MIAMI – To Greg Brenneman, Burger King Corp. is a great place to work. The fast-food chain is losing customers to its rivals, its franchisees are restless and the company has had 10 CEOs in 15 years.
Struggling companies don’t faze Brenneman, the latest chief executive at the nation’s second-largest fast-food chain. He’s already got a turnaround at Continental Airlines Inc. on his resume. “The reason I really took the job was it’s a great global brand and a very resilient global brand. … There’s a lot of potential here,” Brenneman said.
Brenneman, who started in his job Aug. 1, has not yet announced his plan for remaking Burger King, although he has made some management changes. But he has set a goal: “It’s all about having a product that people … want to eat.”
Just before Brenneman arrived, the privately held company was starting to show signs of improvement.

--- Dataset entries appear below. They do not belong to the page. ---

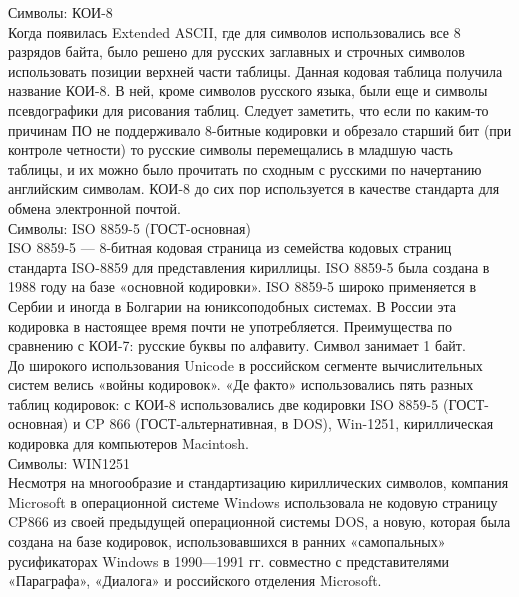 \noindent Символы: КОИ-8 \\
Когда появилась Extended ASCII, где для символов использовались все 8 разрядов байта, было решено для русских заглавных и строчных символов использовать позиции верхней части таблицы. Данная кодовая таблица получила название КОИ-8. В ней, кроме символов русского языка, были еще и символы псевдографики для рисования таблиц.
Следует заметить, что если по каким-то причинам ПО не поддерживало 8-битные кодировки и обрезало старший бит (при контроле четности) то русские символы перемещались в младшую часть таблицы, и их можно было прочитать по сходным с русскими по начертанию английским символам. КОИ-8 до сих пор используется в качестве стандарта для обмена электронной почтой. \\

\noindent Символы: ISO 8859-5 (ГОСТ-основная) \\
ISO 8859-5 — 8-битная кодовая страница из семейства кодовых страниц стандарта ISO-8859 для представления кириллицы. ISO 8859-5 была создана в 1988 году на базе «основной кодировки». ISO 8859-5 широко применяется в Сербии и иногда в Болгарии на юниксоподобных системах. В России эта кодировка в настоящее время почти не употребляется. Преимущества по сравнению с КОИ-7: русские буквы по алфавиту. Символ занимает 1 байт. \\
До широкого использования Unicode в российском сегменте вычислительных систем велись «войны кодировок». «Де факто» использовались пять разных таблиц кодировок: с КОИ-8 использовались две кодировки ISO 8859-5 (ГОСТ-основная) и CP 866 (ГОСТ-альтернативная, в DOS), Win-1251, кириллическая кодировка для компьютеров Macintosh.  \\

\noindent Символы: WIN1251 \\
Несмотря на многообразие и стандартизацию кириллических символов, компания Microsoft в операционной системе Windows использовала не кодовую страницу CP866 из своей предыдущей операционной системы DOS, а новую, которая была создана на базе кодировок, использовавшихся в ранних «самопальных» русификаторах Windows в 1990—1991 гг. совместно с представителями «Параграфа», «Диалога» и российского отделения Microsoft. \\

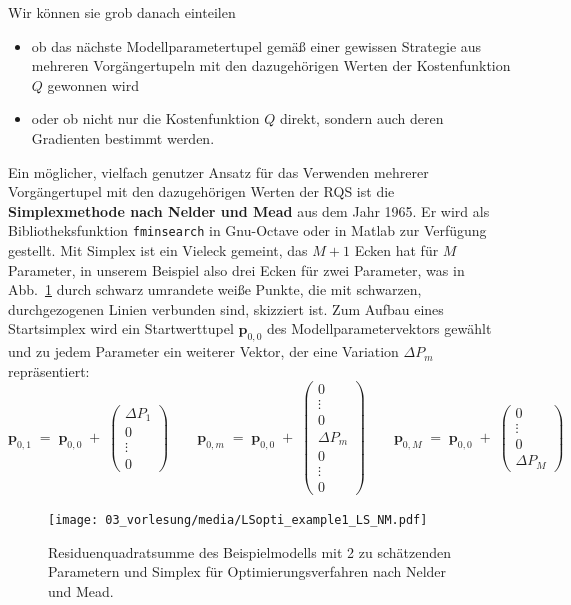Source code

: Wir können sie grob danach einteilen
\begin{itemize}
\item ob das nächste Modellparametertupel gemäß einer gewissen Strategie aus
mehreren Vor\-gänger\-tupeln mit den dazugehörigen Werten der Kostenfunktion $Q$ gewonnen wird
\item oder ob nicht nur die Kostenfunktion $Q$ direkt, sondern auch deren Gradienten bestimmt
werden.
\end{itemize}
Ein möglicher, vielfach genutzer Ansatz für das Verwenden mehrerer Vorgängertupel mit den dazugehörigen Werten der RQS
ist die \textbf{Simplexmethode nach Nelder und Mead} aus dem Jahr 1965. Er wird als Bibliotheksfunktion \texttt{fminsearch} in Gnu-Octave oder 
in Matlab zur Verfügung gestellt. Mit Simplex ist ein Vieleck gemeint, das $M+1$ Ecken hat für $M$
Parameter, in unserem Beispiel also drei Ecken für zwei Parameter, was in Abb.~\ref{LSoptiExample1NM} durch
schwarz umrandete weiße Punkte, die mit schwarzen, durchgezogenen Linien verbunden sind, skizziert ist. Zum Aufbau eines
Startsimplex wird ein Startwerttupel $\mathbf{p}_{0,0}$ des Modellparametervektors gewählt und zu jedem Parameter ein
weiterer Vektor, der eine Variation $\Delta P_m$ repräsentiert:
\begin{equation}
\mathbf{p}_{0,1} \; = \; \mathbf{p}_{0,0} \; + \; \left(\begin{array}{c}
\Delta P_1 \\
0 \\
\vdots \\
0
\end{array}\right) \qquad
\mathbf{p}_{0,m} \; = \; \mathbf{p}_{0,0} \; + \; \left(\begin{array}{c}
0 \\
\vdots \\
0 \\
\Delta P_m \\
0 \\
\vdots \\
0
\end{array}\right) \qquad
\mathbf{p}_{0,M} \; = \; \mathbf{p}_{0,0} \; + \; \left(\begin{array}{c}
0 \\
\vdots \\
0 \\
\Delta P_M
\end{array}\right)
\end{equation}
\begin{figure}
\begin{center}
\texttt{[image: 03\_vorlesung/media/LSopti\_example1\_LS\_NM.pdf]}
\end{center}
\caption{Residuenquadratsumme des Beispielmodells mit 2 zu schätzenden Parametern
und Simplex für Optimierungsverfahren nach Nelder und Mead.\label{LSoptiExample1NM}}
\end{figure}

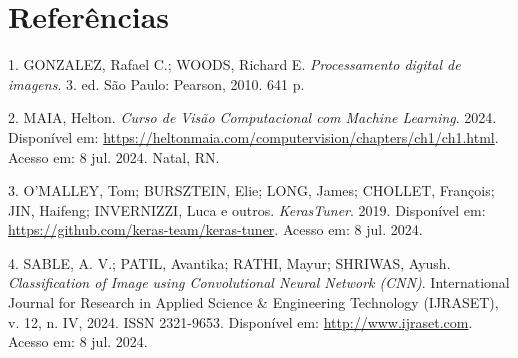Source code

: \documentclass{article}
\begin{document}
\section{Referências}

1. GONZALEZ, Rafael C.; WOODS, Richard E. \textit{Processamento digital de imagens}. 3. ed. São Paulo: Pearson, 2010. 641 p.

2. MAIA, Helton. \textit{Curso de Visão Computacional com Machine Learning}. 2024. Disponível em: \url{https://heltonmaia.com/computervision/chapters/ch1/ch1.html}. Acesso em: 8 jul. 2024. Natal, RN.

3. O'MALLEY, Tom; BURSZTEIN, Elie; LONG, James; CHOLLET, François; JIN, Haifeng; INVERNIZZI, Luca e outros. \textit{KerasTuner}. 2019. Disponível em: \url{https://github.com/keras-team/keras-tuner}. Acesso em: 8 jul. 2024.

4. SABLE, A. V.; PATIL, Avantika; RATHI, Mayur; SHRIWAS, Ayush. \textit{Classification of Image using Convolutional Neural Network (CNN)}. International Journal for Research in Applied Science & Engineering Technology (IJRASET), v. 12, n. IV, 2024. ISSN 2321-9653. Disponível em: \url{http://www.ijraset.com}. Acesso em: 8 jul. 2024.
\end{document}
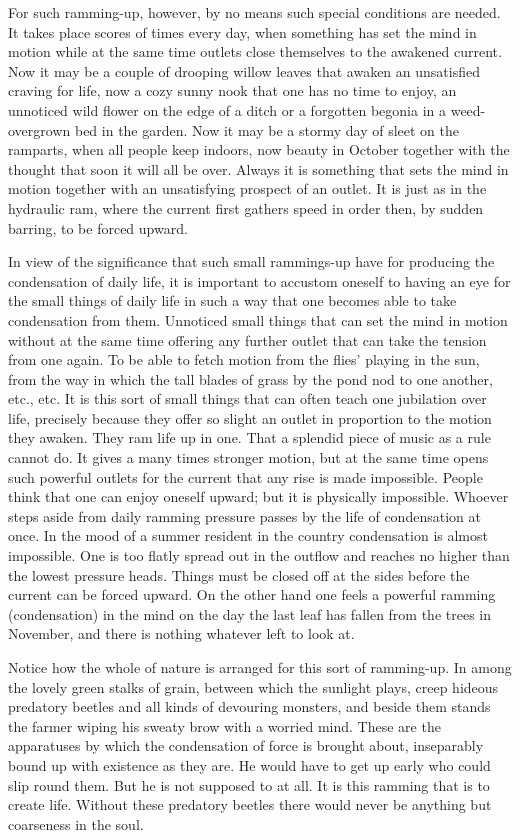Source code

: \documentclass[12pt,a4paper,openany]{book}
\newcommand{\opage}[1]{\marginnote{\footnotesize\textit{[#1]}}}
\begin{document}
For such ramming-up, however, by no means such special
conditions are needed. It takes place scores of times every day, when
something has set the mind in motion while at the same time outlets
close themselves to the awakened current. Now it may be a couple of drooping
willow leaves that awaken an unsatisfied craving for life,
now a cozy sunny nook that one has no time to enjoy, an
unnoticed wild flower on the edge of a ditch or a forgotten begonia
in a weed-overgrown bed in the garden. Now it may
be a stormy day of sleet on the ramparts, when all people
keep indoors, now beauty in October together with
the thought that soon it will all be over. Always it is
something that sets the mind in motion together with an unsatisfying
prospect of an outlet. It is just as in the hydraulic ram,
where the current first gathers speed in order then, by
sudden barring, to be forced upward.

In view of the significance that such small rammings-up
have for producing the condensation of daily life, it is
important to accustom oneself to having an eye for the small things of daily
life in such a way that one becomes able to take condensation
from them. Unnoticed small things that can set the mind in
motion without at the same time offering any further outlet
that can take the tension from one again. To be able to fetch motion
from the flies' playing in the sun, from the way in which the
tall blades of grass by the pond nod to one another, etc., etc.
It is this sort of small things that can often teach one jubilation
over life, precisely because they offer so slight an outlet in proportion
to the motion they awaken. They ram life up in one. That
a splendid piece of music as a rule cannot do. It gives
a many times stronger motion, but at the same time opens
such powerful outlets for the current that any rise
is made impossible. People think that one can enjoy oneself upward; but
it is physically impossible. Whoever steps aside from daily
\setcounter{footnote}{0}%
\opage{292}ramming pressure passes by the life of condensation at once.
In the mood of a summer resident in the country condensation is almost impossible. One is
too flatly spread out in the outflow and reaches no higher than the lowest
pressure heads. Things must be closed off at the sides before the current
can be forced upward. On the other hand one feels a powerful ramming
(condensation) in the mind on the day the last leaf has fallen
from the trees in November, and there is nothing whatever left to
look at.

Notice how the whole of nature is arranged for
this sort of ramming-up. In among the lovely green stalks of grain,
between which the sunlight plays, creep hideous predatory beetles
and all kinds of devouring monsters, and beside them stands the farmer
wiping his sweaty brow with a worried mind. These are the apparatuses
by which the condensation of force is brought about, inseparably
bound up with existence as they are. He would have to get up early
who could slip round them. But he is not supposed to at all.
It is this ramming that is to create life. Without these
predatory beetles there would never be anything but coarseness in the soul.
\end{document}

It said its U.S. same-store sales, those at restaurants open at least a year, were up 12.9 percent in July, the sixth straight month of gains. Its largest franchisee, Carrols Corp., said same-store sales at its 352 Burger Kings rose 4.2 percent in the second quarter, largely due to new products.
But the chain, with more than 11,200 restaurants worldwide, still has much ground to regain because domestic same-store sales fell for nearly two years before reversing in February.